39. Use of Surveys to Determine School Lunch Eligibility. The
Universal Service Order stated that a school may use federally-approved
alternative mechanisms which rely on actual counts of low-income
children to determine the level of poverty for purposes of the schools
and libraries universal service discount mechanism. USAC implemented
this provision by permitting schools to collect this information from
surveys. Currently, USAC procedures require a response rate of at least
50 percent to ensure a statistically valid sample to project the
percentage of eligibility for all students in the school. We seek
comment on whether to codify this procedure, and if so, should we alter
the required response rate? Is a 50 percent response rate higher than
necessary to ensure a statistically valid sample? We seek to streamline
program administration in this area while protecting against any
potential abuse. Should the required response rate depend on the size
of the population being surveyed?
H. Miscellaneous
40. Determining Whether Rates Are Affordable. We seek comment
generally on how we can ensure that we continue to meet the
requirements of section 254 in an efficient and equitable manner.
Congress mandated that schools and libraries across the United States
have access to advanced telecommunications and information services at
affordable rates. As the expert agency charged with this critical task,
we believe it important to consider periodically how we should
determine what funding is necessary to ensure access at ``affordable''
rates. Give the myriad of service offerings in today's marketplace, how
can we measure our progress in ensuring ``affordable'' access?
41. Priority for Applicants that Have Not Achieved Connectivity. We
note that, in 1996, prior to implementation of the E-rate program, 14
percent of public school instructional rooms (i.e., classrooms) were
connected to the Internet. According to the most recently available
data, in 2002, 92 percent of public school classrooms were connected to
the Internet. While considerable progress has been made in achieving
the congressional goal of enhancing access of school classrooms and
libraries to advanced telecommunications and information services, we
are concerned that our rules as currently structured may preclude full
attainment of that goal. As noted, a number of commenters in this
proceeding have suggested that altering the discount rate would be an
effective way to increase the availability of funds for eligible
applicants outside the highest discount band. We seek comment on
whether other measures should be adopted to further the objectives set
forth in section 254(h)(2)(A). In particular, we seek comment on
whether we should provide priority for internal connections to those
applicants that have not yet achieved Internet connectivity in their
classrooms or libraries. If we were to adopt such a proposal, should
the priority for funding be targeted to those entities where 50 percent
or more of students are eligible for the school lunch program? Under
such a proposal, any entity in an area where 50 percent or more of
students are eligible for free school lunch that certifies it has not
yet implemented internal connections to achieve Internet connectivity
in any classrooms or in the library would receive funding for internal
connections in advance of all applicants seeking funding for internal
connections that certify that they have implemented internal
connections to achieve Internet connectivity in multiple classrooms or
locations. Are there other rule changes that would ensure that all
entities are able to provide access to the Internet from individual
classrooms or the library?
III. Procedural Matters
A. Initial Paperwork Reduction Act of 1995 Analysis
42. This Second Further Notice of Proposed Rulemaking (Second
FNPRM) contains either a proposed or modified information collection.

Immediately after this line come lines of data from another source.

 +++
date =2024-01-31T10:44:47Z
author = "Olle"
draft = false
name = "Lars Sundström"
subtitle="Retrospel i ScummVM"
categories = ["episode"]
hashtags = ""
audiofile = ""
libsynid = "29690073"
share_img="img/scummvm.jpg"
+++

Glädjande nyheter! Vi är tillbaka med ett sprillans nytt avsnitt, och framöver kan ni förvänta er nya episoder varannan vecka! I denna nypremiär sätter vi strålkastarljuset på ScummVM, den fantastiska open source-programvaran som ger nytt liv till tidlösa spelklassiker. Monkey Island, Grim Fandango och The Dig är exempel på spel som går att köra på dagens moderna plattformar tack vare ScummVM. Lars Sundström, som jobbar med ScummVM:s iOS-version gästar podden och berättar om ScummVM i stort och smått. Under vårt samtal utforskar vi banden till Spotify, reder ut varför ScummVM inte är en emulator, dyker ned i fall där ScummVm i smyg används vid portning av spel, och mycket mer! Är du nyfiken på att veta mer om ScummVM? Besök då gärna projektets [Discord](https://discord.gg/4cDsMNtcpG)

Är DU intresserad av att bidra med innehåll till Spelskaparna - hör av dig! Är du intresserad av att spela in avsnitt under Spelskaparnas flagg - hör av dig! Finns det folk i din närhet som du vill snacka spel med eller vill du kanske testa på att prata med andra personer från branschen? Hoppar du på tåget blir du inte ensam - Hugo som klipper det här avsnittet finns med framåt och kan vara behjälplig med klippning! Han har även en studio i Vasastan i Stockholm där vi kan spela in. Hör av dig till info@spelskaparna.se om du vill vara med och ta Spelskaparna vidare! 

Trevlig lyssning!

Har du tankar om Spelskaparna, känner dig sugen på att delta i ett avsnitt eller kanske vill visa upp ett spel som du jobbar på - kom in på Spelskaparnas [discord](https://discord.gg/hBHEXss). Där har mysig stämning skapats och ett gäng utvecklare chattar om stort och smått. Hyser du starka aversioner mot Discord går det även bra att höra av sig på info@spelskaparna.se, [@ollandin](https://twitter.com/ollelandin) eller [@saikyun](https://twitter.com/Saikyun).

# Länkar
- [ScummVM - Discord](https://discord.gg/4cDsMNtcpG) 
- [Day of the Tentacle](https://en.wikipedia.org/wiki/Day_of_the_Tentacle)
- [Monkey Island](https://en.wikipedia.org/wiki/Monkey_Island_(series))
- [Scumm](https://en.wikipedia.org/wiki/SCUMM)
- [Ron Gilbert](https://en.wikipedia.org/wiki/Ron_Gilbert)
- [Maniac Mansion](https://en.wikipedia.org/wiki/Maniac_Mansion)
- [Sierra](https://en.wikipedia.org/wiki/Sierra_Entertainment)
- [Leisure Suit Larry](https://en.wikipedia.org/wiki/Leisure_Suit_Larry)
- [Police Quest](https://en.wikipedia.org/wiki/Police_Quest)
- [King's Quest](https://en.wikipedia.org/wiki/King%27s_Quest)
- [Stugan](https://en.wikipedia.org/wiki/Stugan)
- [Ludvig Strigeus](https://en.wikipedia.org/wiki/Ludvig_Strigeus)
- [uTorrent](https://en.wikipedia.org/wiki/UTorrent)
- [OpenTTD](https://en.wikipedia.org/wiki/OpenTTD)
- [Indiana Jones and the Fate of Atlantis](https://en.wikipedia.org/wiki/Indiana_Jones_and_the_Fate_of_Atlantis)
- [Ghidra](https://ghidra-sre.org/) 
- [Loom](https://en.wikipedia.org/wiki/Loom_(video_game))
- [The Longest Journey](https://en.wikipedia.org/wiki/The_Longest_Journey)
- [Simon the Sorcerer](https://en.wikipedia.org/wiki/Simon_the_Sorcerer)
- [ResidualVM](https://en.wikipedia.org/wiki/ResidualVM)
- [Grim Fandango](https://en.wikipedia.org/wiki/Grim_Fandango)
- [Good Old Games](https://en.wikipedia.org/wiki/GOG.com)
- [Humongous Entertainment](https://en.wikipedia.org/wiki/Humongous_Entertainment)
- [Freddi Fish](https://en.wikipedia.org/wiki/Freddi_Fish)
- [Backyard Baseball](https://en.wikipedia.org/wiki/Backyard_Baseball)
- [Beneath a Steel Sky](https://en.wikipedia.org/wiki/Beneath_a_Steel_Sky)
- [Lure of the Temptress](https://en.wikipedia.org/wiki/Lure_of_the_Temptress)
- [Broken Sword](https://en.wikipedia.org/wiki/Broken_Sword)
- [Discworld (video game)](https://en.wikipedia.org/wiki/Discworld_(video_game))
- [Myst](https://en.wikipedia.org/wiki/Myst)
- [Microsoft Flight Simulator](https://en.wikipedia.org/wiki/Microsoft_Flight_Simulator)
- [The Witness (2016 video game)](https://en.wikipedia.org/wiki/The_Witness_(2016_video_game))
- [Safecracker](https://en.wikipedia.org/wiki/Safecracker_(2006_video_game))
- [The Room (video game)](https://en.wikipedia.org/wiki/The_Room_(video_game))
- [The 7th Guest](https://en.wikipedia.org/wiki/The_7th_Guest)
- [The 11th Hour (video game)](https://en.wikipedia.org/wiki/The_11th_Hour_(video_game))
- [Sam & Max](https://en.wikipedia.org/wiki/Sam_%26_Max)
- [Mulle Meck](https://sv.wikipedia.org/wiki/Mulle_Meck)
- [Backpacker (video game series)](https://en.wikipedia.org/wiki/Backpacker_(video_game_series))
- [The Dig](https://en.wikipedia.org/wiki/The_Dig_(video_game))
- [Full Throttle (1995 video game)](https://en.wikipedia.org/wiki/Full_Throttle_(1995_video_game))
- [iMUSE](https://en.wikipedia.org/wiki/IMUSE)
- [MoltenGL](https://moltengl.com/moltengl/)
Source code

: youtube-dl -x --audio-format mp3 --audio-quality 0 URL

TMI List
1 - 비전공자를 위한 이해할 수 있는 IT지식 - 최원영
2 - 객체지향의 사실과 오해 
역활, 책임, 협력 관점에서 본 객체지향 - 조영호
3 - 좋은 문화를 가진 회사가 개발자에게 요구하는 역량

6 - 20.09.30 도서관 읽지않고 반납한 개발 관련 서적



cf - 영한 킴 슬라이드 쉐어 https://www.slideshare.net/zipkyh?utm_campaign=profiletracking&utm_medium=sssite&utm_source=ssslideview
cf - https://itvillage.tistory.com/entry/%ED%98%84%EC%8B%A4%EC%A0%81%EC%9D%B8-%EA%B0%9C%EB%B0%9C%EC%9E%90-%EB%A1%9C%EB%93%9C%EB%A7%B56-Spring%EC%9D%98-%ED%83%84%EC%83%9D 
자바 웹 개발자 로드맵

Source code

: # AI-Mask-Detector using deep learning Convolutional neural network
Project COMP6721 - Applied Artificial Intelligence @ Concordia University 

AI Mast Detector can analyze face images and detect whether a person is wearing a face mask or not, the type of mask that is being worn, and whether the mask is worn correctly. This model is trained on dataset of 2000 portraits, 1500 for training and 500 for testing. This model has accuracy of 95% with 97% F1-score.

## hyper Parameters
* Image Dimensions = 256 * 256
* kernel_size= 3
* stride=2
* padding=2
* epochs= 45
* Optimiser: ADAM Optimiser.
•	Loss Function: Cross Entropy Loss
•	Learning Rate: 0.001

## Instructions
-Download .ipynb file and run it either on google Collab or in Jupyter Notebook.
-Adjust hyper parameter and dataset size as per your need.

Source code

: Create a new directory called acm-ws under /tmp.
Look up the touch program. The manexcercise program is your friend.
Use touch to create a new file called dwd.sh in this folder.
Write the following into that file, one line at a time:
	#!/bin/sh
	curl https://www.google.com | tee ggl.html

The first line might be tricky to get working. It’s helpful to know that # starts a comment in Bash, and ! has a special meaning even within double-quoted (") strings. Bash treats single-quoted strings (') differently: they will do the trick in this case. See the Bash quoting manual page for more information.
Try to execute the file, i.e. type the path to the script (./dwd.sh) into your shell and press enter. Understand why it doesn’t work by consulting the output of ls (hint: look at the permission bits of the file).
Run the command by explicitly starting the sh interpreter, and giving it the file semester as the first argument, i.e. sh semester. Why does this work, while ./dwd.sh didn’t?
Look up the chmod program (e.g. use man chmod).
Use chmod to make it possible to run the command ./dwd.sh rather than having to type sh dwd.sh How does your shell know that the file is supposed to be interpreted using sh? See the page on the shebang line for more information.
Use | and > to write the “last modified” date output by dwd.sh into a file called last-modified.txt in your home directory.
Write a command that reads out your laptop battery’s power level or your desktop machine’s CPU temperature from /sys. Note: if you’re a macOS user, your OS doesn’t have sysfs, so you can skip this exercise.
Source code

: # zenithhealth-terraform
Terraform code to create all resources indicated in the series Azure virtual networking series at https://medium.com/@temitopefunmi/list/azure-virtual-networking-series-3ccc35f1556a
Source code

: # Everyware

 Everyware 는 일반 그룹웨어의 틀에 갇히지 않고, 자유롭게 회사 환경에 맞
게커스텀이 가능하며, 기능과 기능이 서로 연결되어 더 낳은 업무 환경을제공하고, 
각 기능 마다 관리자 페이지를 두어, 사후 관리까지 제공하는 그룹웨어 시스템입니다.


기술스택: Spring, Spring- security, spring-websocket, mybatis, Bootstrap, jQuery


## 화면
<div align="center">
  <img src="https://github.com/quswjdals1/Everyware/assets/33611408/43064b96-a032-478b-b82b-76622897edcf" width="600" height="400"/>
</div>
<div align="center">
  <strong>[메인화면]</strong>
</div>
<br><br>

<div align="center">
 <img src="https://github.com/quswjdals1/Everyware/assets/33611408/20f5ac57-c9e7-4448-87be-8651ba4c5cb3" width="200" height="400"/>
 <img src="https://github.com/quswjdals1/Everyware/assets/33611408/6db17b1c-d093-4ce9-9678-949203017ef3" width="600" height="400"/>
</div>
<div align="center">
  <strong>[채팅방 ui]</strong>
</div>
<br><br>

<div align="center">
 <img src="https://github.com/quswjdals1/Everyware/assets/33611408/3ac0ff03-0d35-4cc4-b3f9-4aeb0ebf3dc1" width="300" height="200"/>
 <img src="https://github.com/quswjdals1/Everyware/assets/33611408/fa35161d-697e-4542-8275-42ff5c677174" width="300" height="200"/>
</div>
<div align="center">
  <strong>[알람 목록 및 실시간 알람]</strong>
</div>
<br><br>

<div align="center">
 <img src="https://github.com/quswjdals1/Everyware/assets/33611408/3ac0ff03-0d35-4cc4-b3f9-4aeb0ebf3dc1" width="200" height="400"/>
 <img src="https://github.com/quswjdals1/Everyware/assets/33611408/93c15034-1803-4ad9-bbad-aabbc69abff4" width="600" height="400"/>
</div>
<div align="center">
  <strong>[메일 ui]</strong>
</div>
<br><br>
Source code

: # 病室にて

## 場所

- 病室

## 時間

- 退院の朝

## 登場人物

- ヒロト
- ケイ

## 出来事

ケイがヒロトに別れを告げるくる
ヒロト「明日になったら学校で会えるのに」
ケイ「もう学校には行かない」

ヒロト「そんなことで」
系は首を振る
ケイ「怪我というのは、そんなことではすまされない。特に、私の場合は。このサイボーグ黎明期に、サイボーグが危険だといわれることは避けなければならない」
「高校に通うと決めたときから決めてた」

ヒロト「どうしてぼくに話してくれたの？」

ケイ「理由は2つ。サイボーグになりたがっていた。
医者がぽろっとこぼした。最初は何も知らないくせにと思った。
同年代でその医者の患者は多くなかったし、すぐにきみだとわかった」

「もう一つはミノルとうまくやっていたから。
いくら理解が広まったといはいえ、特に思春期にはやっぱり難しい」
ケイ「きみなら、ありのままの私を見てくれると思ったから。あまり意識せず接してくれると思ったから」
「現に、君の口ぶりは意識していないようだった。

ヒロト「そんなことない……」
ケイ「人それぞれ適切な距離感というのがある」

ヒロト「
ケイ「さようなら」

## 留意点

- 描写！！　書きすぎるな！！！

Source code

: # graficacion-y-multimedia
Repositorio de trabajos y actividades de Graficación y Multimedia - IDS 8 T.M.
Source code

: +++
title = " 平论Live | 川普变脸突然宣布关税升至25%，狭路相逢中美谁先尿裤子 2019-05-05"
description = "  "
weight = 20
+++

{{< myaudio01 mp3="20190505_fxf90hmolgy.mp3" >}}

As part of a continuing effort to reduce paperwork burdens, we invite
the general public and the Office of Management and Budget (OMB) to
take this opportunity to comment on the information collections
contained in this Second FNPRM, as required by the Paperwork Reduction
Act of 1995, Pub. L. 104-13. Public and agency comments are due at the
same time as other comments on this Second FNPRM; OMB comments are due
April 12, 2004. Comments should address: (a) Whether the proposed
collection of information is necessary for the proper performance of
the functions of the Commission, including whether the information
shall have practical utility; (b) the accuracy of the Commission's
burden estimates; (c) ways to enhance the quality, utility, and clarity
of the information collected; and (d) ways to minimize the burden of
the collection of information on the respondents, including the use of
automated collection techniques or other forms of information
technology.
B. Initial Regulatory Flexibility Analysis
43. As required by the Regulatory Flexibility Act (RFA), the
Commission has prepared this Initial Regulatory Flexibility Analysis
(IRFA) of the possible significant economic impact on small entities by
the policies and rules proposed in the Second FNPRM. Written public
comments are requested on this IRFA. Comments must be identified as
responses to the IRFA and must be filed by the deadlines for comments
on the Second FNPRM. The Commission will send a copy of this Second
FNPRM, including this IRFA, to the Chief Counsel for Advocacy of the
Small Business Administration (SBA). In addition, the Second FNPRM and
IRFA (or summaries thereof) will be published in the Federal Register.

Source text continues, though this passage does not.